At her excited voice the canary, swinging on his perch, broke suddenly into an ecstasy of song, and Milly's words, when she spoke again, were drowned in the liquid sweetness that flowed from the cage. For a minute Ordway stood in silence waiting for the music to end, while he watched the angry, helpless tremor of the girl's outstretched hands.

"Will you promise me to wait?" he asked, raising his voice in the effort to be heard, "will you promise me to wait at least until you find out the truth or the falsehood of what I tell you?"

"But I don't believe it," repeated Milly in the stubborn misery of hopeless innocence.

"Ask yourself, then, what possible reason I could have in coming to you--except to save you?"

"Wait!" cried the girl angrily, "I can't hear--wait!" Picking up a shawl from a chair, she flung it with an impatient gesture over the cage, and turning immediately from the extinguished bird, took up his sentence where he had broken off.

"To save me?" she repeated, "you mean from marriage?"

"From a marriage that would be no marriage.

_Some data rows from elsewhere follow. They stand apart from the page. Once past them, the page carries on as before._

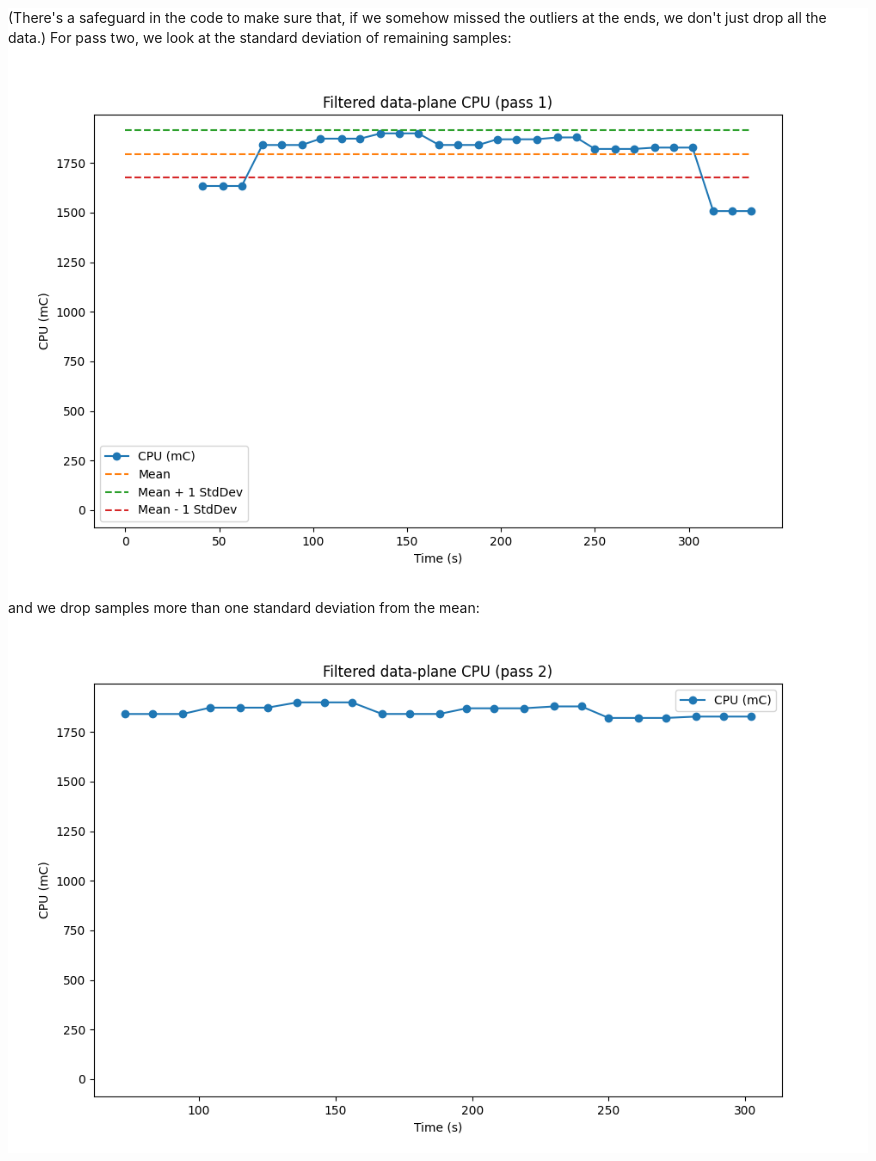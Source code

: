 (There's a safeguard in the code to make sure that, if we somehow missed the
outliers at the ends, we don't just drop all the data.) For pass two, we look
at the standard deviation of remaining samples:

![Filtered Usage, pass 1, with outlier markers](filtered-data-plane-1.png)

and we drop samples more than one standard deviation from the mean:

![Filtered Usage, pass 2](filtered-data-plane-2.png)
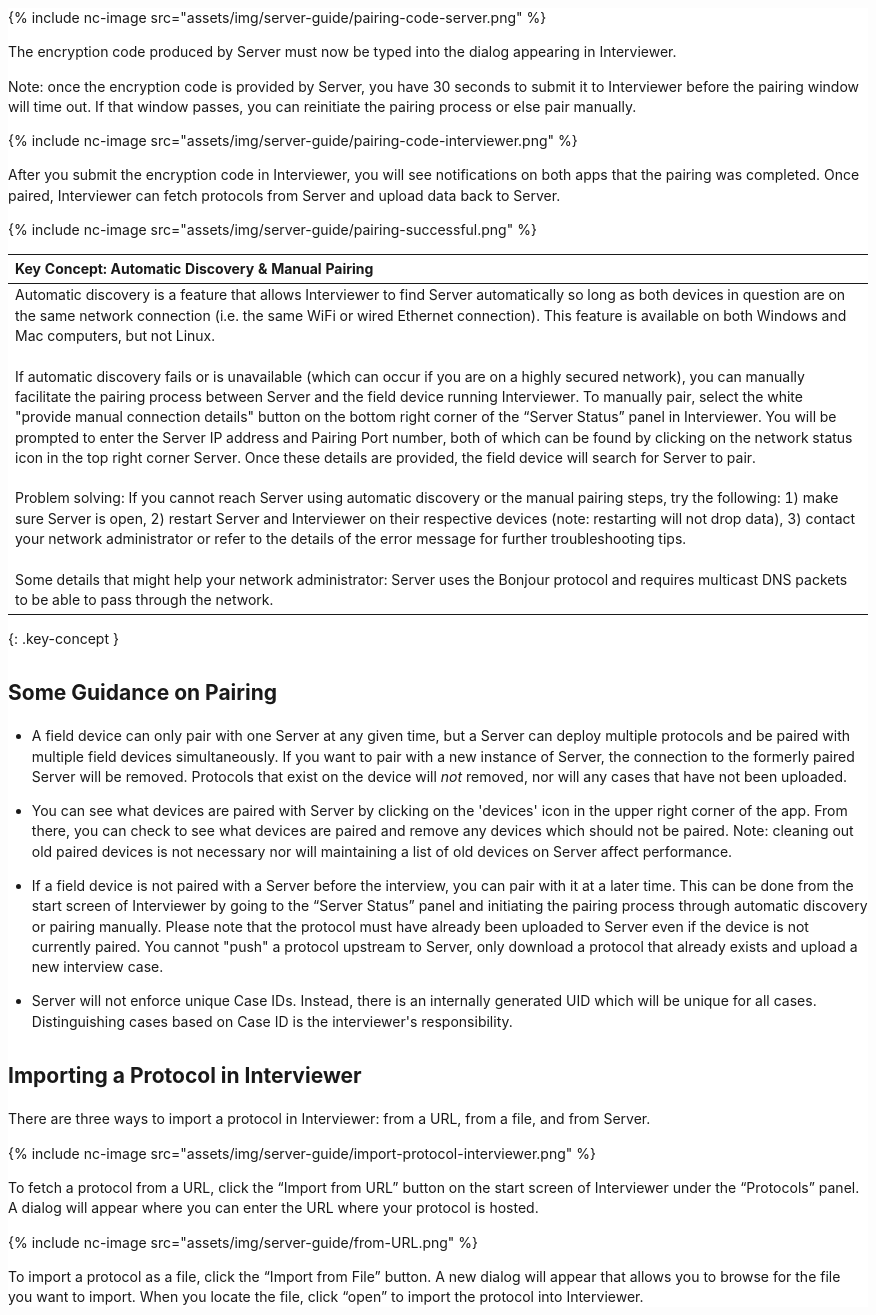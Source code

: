 {% include nc-image src="assets/img/server-guide/pairing-code-server.png" %}

The encryption code produced by Server must now be typed into the dialog appearing in Interviewer. 

Note: once the encryption code is provided by Server, you have 30 seconds to submit it to Interviewer before the pairing window will time out. If that window passes, you can reinitiate the pairing process or else pair manually.

{% include nc-image src="assets/img/server-guide/pairing-code-interviewer.png" %}

After you submit the encryption code in Interviewer, you will see notifications on both apps that the pairing was completed. Once paired, Interviewer can fetch protocols from Server and upload data back to Server.

{% include nc-image src="assets/img/server-guide/pairing-successful.png" %}

| Key Concept: Automatic Discovery & Manual Pairing        |
| :----------------------------------------------------------- |
| Automatic discovery is a feature that allows Interviewer to find Server automatically so long as both devices in question are on the same network connection (i.e. the same WiFi or wired Ethernet connection). This feature is available on both Windows and Mac computers, but not Linux.<br/><br/>If automatic discovery fails or is unavailable (which can occur if you are on a highly secured network), you can manually facilitate the pairing process between Server and the field device running Interviewer. To manually pair, select the white "provide manual connection details" button on the bottom right corner of the “Server Status” panel in Interviewer. You will be prompted to enter the Server IP address and Pairing Port number, both of which can be found by clicking on the network status icon in the top right corner Server. Once these details are provided, the field device will search for Server to pair.<br/><br/>Problem solving: If you cannot reach Server using automatic discovery or the manual pairing steps, try the following: 1) make sure Server is open, 2) restart Server and Interviewer on their respective devices (note: restarting will not drop data), 3) contact your network administrator or refer to the details of the error message for further troubleshooting tips.<br><br>Some details that might help your network administrator: Server uses the Bonjour protocol and requires multicast DNS packets to be able to pass through the network. |
{: .key-concept } 

## Some Guidance on Pairing 

- A field device can only pair with one Server at any given time, but a Server can deploy multiple protocols and be paired with multiple field devices simultaneously. If you want to pair with a new instance of Server, the connection to the formerly paired Server will be removed. Protocols that exist on the device will _not_ removed, nor will any cases that have not been uploaded. 

- You can see what devices are paired with Server by clicking on the 'devices' icon in the upper right corner of the app. From there, you can check to see what devices are paired and remove any devices which should not be paired. Note: cleaning out old paired devices is not necessary nor will maintaining a list of old devices on Server affect performance.

- If a field device is not paired with a Server before the interview, you can pair with it at a later time. This can be done from the start screen of Interviewer by going to the “Server Status” panel and initiating the pairing process through automatic discovery or pairing manually. Please note that the protocol must have already been uploaded to Server even if the device is not currently paired. You cannot "push" a protocol upstream to Server, only download a protocol that already exists and upload a new interview case.

- Server will not enforce unique Case IDs. Instead, there is an internally generated UID which will be unique for all cases. Distinguishing cases based on Case ID is the interviewer's responsibility. 

## Importing a Protocol in Interviewer

There are three ways to import a protocol in Interviewer: from a URL, from a file, and from Server. 

{% include nc-image src="assets/img/server-guide/import-protocol-interviewer.png" %}

To fetch a protocol from a URL, click the “Import from URL” button on the start screen of Interviewer under the “Protocols” panel. A dialog will appear where you can enter the URL where your protocol is hosted. 

{% include nc-image src="assets/img/server-guide/from-URL.png" %}

To import a protocol as a file, click the “Import from File” button. A new dialog will appear that allows you to browse for the file you want to import. When you locate the file, click “open” to import the protocol into Interviewer.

Am I right in suspecting that you meant to go away with him to-night?"

She bowed her head--all the violent spirit gone out of her. "I was ready to go to-night," she answered, like a child that has been hurt and is still afraid of what is to come.

"And you promise me that you will give it up?" he went on gently.

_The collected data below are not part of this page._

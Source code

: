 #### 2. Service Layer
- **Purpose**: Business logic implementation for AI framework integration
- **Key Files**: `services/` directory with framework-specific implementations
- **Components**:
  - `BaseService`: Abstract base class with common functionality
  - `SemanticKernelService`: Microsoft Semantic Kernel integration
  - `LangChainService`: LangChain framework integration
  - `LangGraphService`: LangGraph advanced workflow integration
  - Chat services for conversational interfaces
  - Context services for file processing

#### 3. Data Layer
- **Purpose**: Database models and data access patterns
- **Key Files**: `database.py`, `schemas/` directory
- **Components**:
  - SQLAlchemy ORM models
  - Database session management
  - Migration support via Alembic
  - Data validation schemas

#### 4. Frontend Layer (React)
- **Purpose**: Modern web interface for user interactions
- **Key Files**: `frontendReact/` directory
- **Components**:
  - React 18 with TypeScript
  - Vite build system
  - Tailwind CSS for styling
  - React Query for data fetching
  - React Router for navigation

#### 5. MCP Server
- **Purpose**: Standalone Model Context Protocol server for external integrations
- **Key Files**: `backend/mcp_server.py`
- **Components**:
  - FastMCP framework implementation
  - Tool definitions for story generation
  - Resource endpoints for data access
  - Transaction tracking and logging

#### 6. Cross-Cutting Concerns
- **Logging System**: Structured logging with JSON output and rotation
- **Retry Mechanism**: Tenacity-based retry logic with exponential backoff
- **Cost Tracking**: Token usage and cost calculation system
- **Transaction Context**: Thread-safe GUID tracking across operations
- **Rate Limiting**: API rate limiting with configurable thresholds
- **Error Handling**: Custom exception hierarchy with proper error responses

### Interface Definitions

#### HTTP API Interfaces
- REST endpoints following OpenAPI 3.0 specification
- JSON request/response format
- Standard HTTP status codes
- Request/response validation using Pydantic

"I don't know--I can't tell--I must see him first," she said, and burst suddenly into tears, hiding her face in her hands with a pathetic, shamed gesture.

Turning away for a moment, he stood blankly staring down into the jar of goldfish. Then, as her sobs grew presently beyond her control, he came back to the chair into which she had dropped and looked with moist eyes at her bowed fair head.

"Before I leave you, will you promise me to give him up?--to forget him if it be possible?" he asked.

"But it is not possible," she flashed back, lifting her wet blue eyes to his. "How dare you come to me with a tale like this? Oh, I hate you! I shall always hate you! Will you go?"